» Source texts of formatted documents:
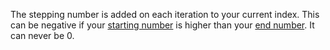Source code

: The stepping number is added on each iteration to your current index. This can be negative if your
[starting number](from.md) is higher than your [end number](to.md). It can never be 0.

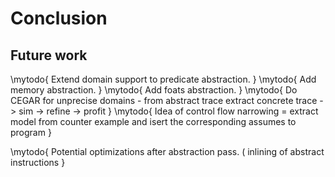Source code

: # Conclusion

## Future work

\mytodo{ Extend domain support to predicate abstraction. }
\mytodo{ Add memory abstraction. }
\mytodo{ Add foats abstraction. }
\mytodo{ Do CEGAR for unprecise domains - from abstract trace extract concrete trace
               -> sim -> refine -> profit  }
\mytodo{ Idea of control flow narrowing = extract model from counter
    example and isert the corresponding assumes to program }

\mytodo{ Potential optimizations after abstraction pass. ( inlining of
        abstract instructions }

» Your instructions: Set down word for word the lines from the first entry through the line with "Add foats abstraction.", both included, omitting pictures.

» Written solution:
Source code

: The stepping number is added on each iteration to your current index. This can be negative if your
[starting number](from.md) is higher than your [end number](to.md). It can never be 0.

Source code

: # Conclusion

## Future work

\mytodo{ Extend domain support to predicate abstraction. }
\mytodo{ Add memory abstraction. }
\mytodo{ Add foats abstraction. }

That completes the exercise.